KPK Tahan Mantan Dirut PNRI Kasus Korupsi Pengadaan E-KTP

Tangkap layar, Wakil Ketua KPK Lili Pintauli Siregar, dalam konferensi pers, di Gedung Merah Putih KPK Jakarta, Kamis (3/2/2022).
Tangkap layar, Wakil Ketua KPK Lili Pintauli Siregar, dalam konferensi pers, di Gedung Merah Putih KPK Jakarta, Kamis (3/2/2022).

LEGION NEWS.COM, JAKARTA – Mantan Direktur Utama Perum Percetakan Negara Republik Indonesia (PNRI), Isnu Edhy Wijaya. Resmi ditahan oleh penyidik Komisi Pemberantasan Korupsi (KPK).

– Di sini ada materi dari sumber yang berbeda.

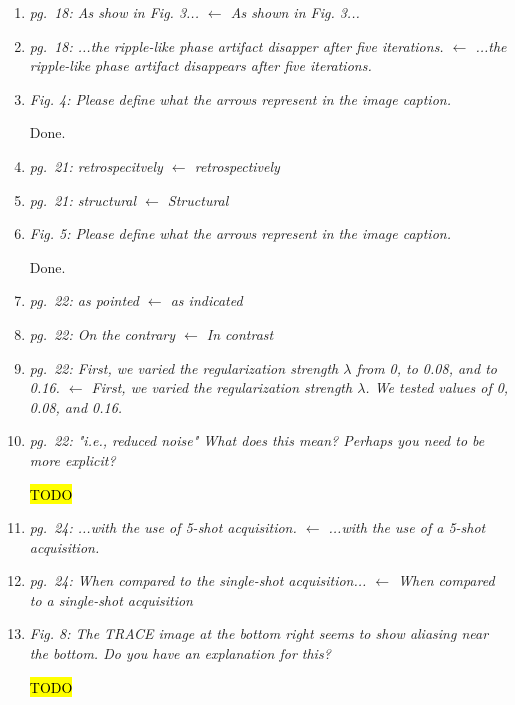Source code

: \documentclass[a4paper,11pt,twoside]{report}
\begin{document}
\begin{enumerate}[resume]
    \item \textit{pg.~18: As show in Fig. 3... $\leftarrow$ As shown in Fig. 3...}
    \item \textit{pg.~18: ...the ripple-like phase artifact disapper after five iterations. $\leftarrow$ ...the ripple-like phase artifact disappears after five iterations.}
    \item \textit{Fig. 4: Please define what the arrows represent in the image caption.}

    \hspace{1em} {\color{blue} Done.}

    \item \textit{pg.~21: retrospecitvely $\leftarrow$ retrospectively}
    \item \textit{pg.~21: structural $\leftarrow$ Structural}
    \item \textit{Fig. 5: Please define what the arrows represent in the image caption.}

    \hspace{1em} {\color{blue} Done.}

    \item \textit{pg.~22: as pointed $\leftarrow$ as indicated}
    \item \textit{pg.~22: On the contrary $\leftarrow$ In contrast}
    \item \textit{pg.~22: First, we varied the regularization strength $\lambda$ from 0, to 0.08, and to 0.16. $\leftarrow$ First, we varied the regularization strength $\lambda$. We tested values of 0, 0.08, and 0.16.}
    \item \textit{pg.~22: "i.e., reduced noise" What does this mean? Perhaps you need to be more explicit?}

    \hspace{1em} {\color{blue} \hl{TODO}}

    \item \textit{pg.~24: ...with the use of 5-shot acquisition. $\leftarrow$ ...with the use of a 5-shot acquisition.}
    \item \textit{pg.~24: When compared to the single-shot acquisition... $\leftarrow$ When compared to a single-shot acquisition}
    \item \textit{Fig. 8: The TRACE image at the bottom right seems to show aliasing near the bottom. Do you have an explanation for this?}

    \hspace{1em} {\color{blue} \hl{TODO}}


\end{enumerate}
\end{document}
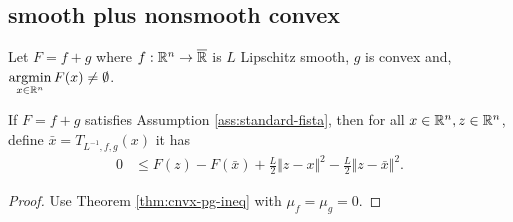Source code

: \documentclass[12pt]{report}
\begin{document}
        \subsection{smooth plus nonsmooth convex}
            \begin{assumption}\label{ass:standard-fista}
                Let $F = f + g$ where $f:\mathbb R^n\rightarrow \overline {\mathbb R}$ is $L$ Lipschitz smooth, $g$ is convex and, $\mathop{\rm argmin}\limits_{x \in \mathbb R^n} F(x)\neq \emptyset$.
            \end{assumption}
            \begin{lemma}\label{lemma:fitsa-pg-ineq}
                If $F = f + g$ satisfies Assumption \ref{ass:standard-fista}, then for all $x \in \mathbb R^n, z \in \mathbb R^n$, define $\bar x = T_{L^{-1}, f, g}(x)$ it has 
                \begin{align*}
                    0 &\le F(z) - F(\bar x) + \frac{L}{2}\Vert z - x\Vert^2 - \frac{L}{2}\Vert z - \bar x\Vert^2. 
                \end{align*}
            \end{lemma}
            \begin{proof}
                Use Theorem \ref{thm:cnvx-pg-ineq} with $\mu_f = \mu_g = 0$. 
            \end{proof}
            
\end{document}
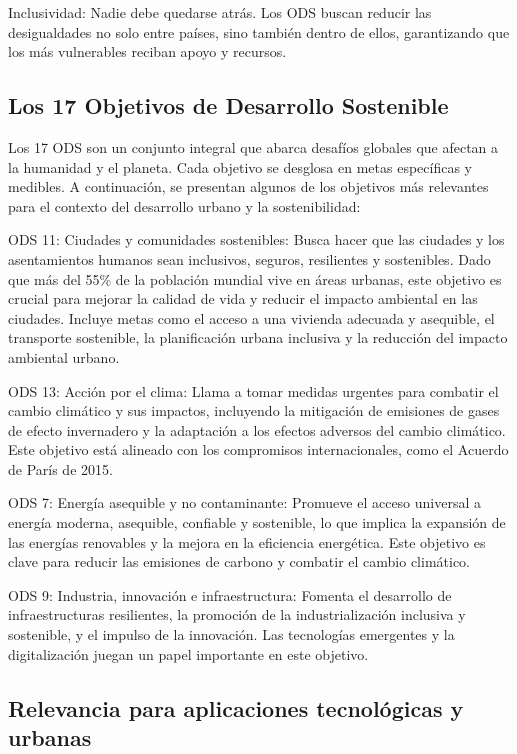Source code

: 	Inclusividad: Nadie debe quedarse atrás. Los ODS buscan reducir las desigualdades no solo entre países, sino también dentro de ellos, garantizando que los más vulnerables reciban apoyo y recursos.
	
	\subsection{Los 17 Objetivos de Desarrollo Sostenible}
	
	Los 17 ODS son un conjunto integral que abarca desafíos globales que afectan a la humanidad y el planeta. Cada objetivo se desglosa en metas específicas y medibles. A continuación, se presentan algunos de los objetivos más relevantes para el contexto del desarrollo urbano y la sostenibilidad:
	
	ODS 11: Ciudades y comunidades sostenibles: Busca hacer que las ciudades y los asentamientos humanos sean inclusivos, seguros, resilientes y sostenibles. Dado que más del 55\% de la población mundial vive en áreas urbanas, este objetivo es crucial para mejorar la calidad de vida y reducir el impacto ambiental en las ciudades. Incluye metas como el acceso a una vivienda adecuada y asequible, el transporte sostenible, la planificación urbana inclusiva y la reducción del impacto ambiental urbano.
	
	ODS 13: Acción por el clima: Llama a tomar medidas urgentes para combatir el cambio climático y sus impactos, incluyendo la mitigación de emisiones de gases de efecto invernadero y la adaptación a los efectos adversos del cambio climático. Este objetivo está alineado con los compromisos internacionales, como el Acuerdo de París de 2015.
	
	ODS 7: Energía asequible y no contaminante: Promueve el acceso universal a energía moderna, asequible, confiable y sostenible, lo que implica la expansión de las energías renovables y la mejora en la eficiencia energética. Este objetivo es clave para reducir las emisiones de carbono y combatir el cambio climático.
	
	ODS 9: Industria, innovación e infraestructura: Fomenta el desarrollo de infraestructuras resilientes, la promoción de la industrialización inclusiva y sostenible, y el impulso de la innovación. Las tecnologías emergentes y la digitalización juegan un papel importante en este objetivo.
	
	\subsection{Relevancia para aplicaciones tecnológicas y urbanas}
	
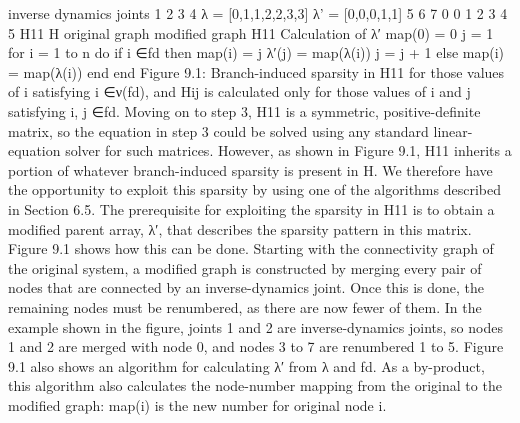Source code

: inverse dynamics joints 1 2 3 4 λ = [0,1,1,2,2,3,3] λ’ = [0,0,0,1,1] 5 6 7 0 0 1 2 3 4 5 H11 H original graph modified graph H11 Calculation of λ′ map(0) = 0 j = 1 for i = 1 to n do if i ∈fd then map(i) = j λ′(j) = map(λ(i)) j = j + 1 else map(i) = map(λ(i)) end end Figure 9.1: Branch-induced sparsity in H11 for those values of i satisfying i ∈ν(fd), and Hij is calculated only for those values of i and j satisfying i, j ∈fd. Moving on to step 3, H11 is a symmetric, positive-definite matrix, so the equation in step 3 could be solved using any standard linear-equation solver for such matrices. However, as shown in Figure 9.1, H11 inherits a portion of whatever branch-induced sparsity is present in H. We therefore have the opportunity to exploit this sparsity by using one of the algorithms described in Section 6.5. The prerequisite for exploiting the sparsity in H11 is to obtain a modified parent array, λ′, that describes the sparsity pattern in this matrix. Figure 9.1 shows how this can be done. Starting with the connectivity graph of the original system, a modified graph is constructed by merging every pair of nodes that are connected by an inverse-dynamics joint. Once this is done, the remaining nodes must be renumbered, as there are now fewer of them. In the example shown in the figure, joints 1 and 2 are inverse-dynamics joints, so nodes 1 and 2 are merged with node 0, and nodes 3 to 7 are renumbered 1 to 5. Figure 9.1 also shows an algorithm for calculating λ′ from λ and fd. As a by-product, this algorithm also calculates the node-number mapping from the original to the modified graph: map(i) is the new number for original node i.

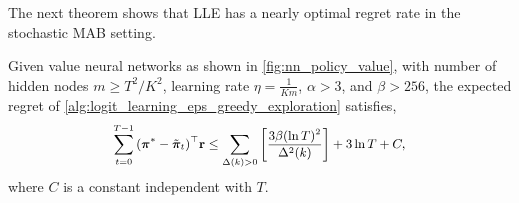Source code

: The next theorem shows that LLE has a nearly optimal regret rate in the stochastic MAB setting.
\begin{thm}
\label{thm:logit_learning_main_result}
    Given value neural networks as shown in \cref{fig:nn_policy_value}, with number of hidden nodes $m \ge T^2 / K^2$, learning rate $\eta = \frac{1}{K m}$,  $\alpha > 3$, and $\beta > 256$, the expected regret of \cref{alg:logit_learning_eps_greedy_exploration} satisfies,
\begin{equation*}
\small
\begin{split}
    \sum\limits_{t=0}^{T-1}{ ( {\rvpi^*} - \tilde{\rvpi}_t)^\top \rvr } \le \sum\limits_{\Delta(k) > 0}{ \left[ \frac{ 3 \beta ( \ln{T} )^2}{\Delta^2(k)} \right] }  + 3 \ln{T} + C,
\end{split}
\end{equation*}
where $C$ is a constant independent with $T$.
\end{thm}
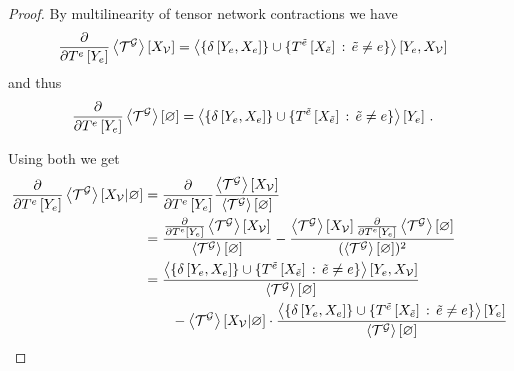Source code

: \begin{proof}
	By multilinearity of tensor network contractions we have
	\begin{align*}
		\frac{\partial }{\partial T^{e}\left[Y_{e}\right]} \left\langle \mathcal{T}^{\mathcal{G}}\right\rangle \left[ X_{\mathcal{V}} \right]
		& = \left\langle \{\delta\left[Y_{e},X_{e}\right]\}\cup\{T^{\tilde{e}}\left[X_{\tilde{e}}\right] \, : \, \tilde{e}\neq e \}\right\rangle \left[ Y_{e},X_{\mathcal{V}} \right]
	\end{align*}
	and thus	
	\begin{align*}
		\frac{\partial }{\partial T^{e}\left[Y_{e}\right]} \left\langle \mathcal{T}^{\mathcal{G}}\right\rangle \left[ \varnothing \right]
		& = \left\langle \{\delta\left[Y_{e},X_{e}\right]\}\cup\{T^{\tilde{e}}\left[X_{\tilde{e}}\right] \, : \, \tilde{e}\neq e \}\right\rangle \left[ Y_{e} \right] \, . 
	\end{align*}
		
	Using both we get
	\begin{align}
		\frac{\partial }{\partial T^{e}\left[Y_{e}\right]} \left\langle \mathcal{T}^{\mathcal{G}}\right\rangle \left[ X_{\mathcal{V}} | \varnothing \right] 
		& = \frac{\partial }{\partial T^{e}\left[Y_{e}\right]}  \frac{\left\langle \mathcal{T}^{\mathcal{G}}\right\rangle \left[ X_{\mathcal{V}} \right]}{\left\langle \mathcal{T}^{\mathcal{G}}\right\rangle \left[ \varnothing \right]} \nonumber \\
		& = \frac{ \frac{\partial }{\partial T^{e}\left[Y_{e}\right]} \left\langle \mathcal{T}^{\mathcal{G}}\right\rangle \left[ X_{\mathcal{V}} \right]}{\left\langle \mathcal{T}^{\mathcal{G}}\right\rangle \left[ \varnothing \right]} 
		- \frac{ \left\langle \mathcal{T}^{\mathcal{G}}\right\rangle \left[ X_{\mathcal{V}} \right] \frac{\partial }{\partial T^{e}\left[Y_{e}\right]} \left\langle \mathcal{T}^{\mathcal{G}}\right\rangle \left[ \varnothing \right] }{(\left\langle \mathcal{T}^{\mathcal{G}}\right\rangle \left[ \varnothing \right])^2} \nonumber \\
		& = \frac{ \left\langle \{\delta\left[Y_{e},X_{e}\right]\}\cup\{T^{\tilde{e}}\left[X_{\tilde{e}}\right] \, : \, \tilde{e}\neq e \}\right\rangle \left[ Y_{e},X_{\mathcal{V}} \right]}{\left\langle \mathcal{T}^{\mathcal{G}}\right\rangle \left[ \varnothing \right]} \nonumber \\
		& \quad\quad - \left\langle \mathcal{T}^{\mathcal{G}}\right\rangle \left[ X_{\mathcal{V}} | \varnothing \right] \cdot  \frac{\left\langle \{\delta\left[Y_{e},X_{e}\right]\}\cup\{T^{\tilde{e}}\left[X_{\tilde{e}}\right] \, : \, \tilde{e}\neq e \}\right\rangle \left[ Y_{e} \right]}{\left\langle \mathcal{T}^{\mathcal{G}}\right\rangle \left[ \varnothing \right]} \label{eq:differentiatingMNpreresult}
	\end{align}
		

\end{proof}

Isnu telah diumumkan tersangka kasus korupsi pengadaan kartu tanda penduduk berbasis elektronik (E-KTP) pada Agustus 2019.

“Untuk kepentingan penyidikan, tersangka ISE (Isnu Edhy Wijaya) dilakukan penahanan untuk 20 hari pertama,” ujar Wakil Ketua KPK Lili Pintauli Siregar, dalam konferensi pers, di Gedung Merah Putih KPK Jakarta, Kamis (3/2/2022).

Advertisement

Selain Isnu, KPK juga menahan mantan Ketua Tim Teknis Teknologi Informasi Penerapan Kartu Tanda Penduduk Elektronik, Husni Fahmi. Keduanya ditahan mulai hari ini, sampai dengan tanggal 22 Februari 2022.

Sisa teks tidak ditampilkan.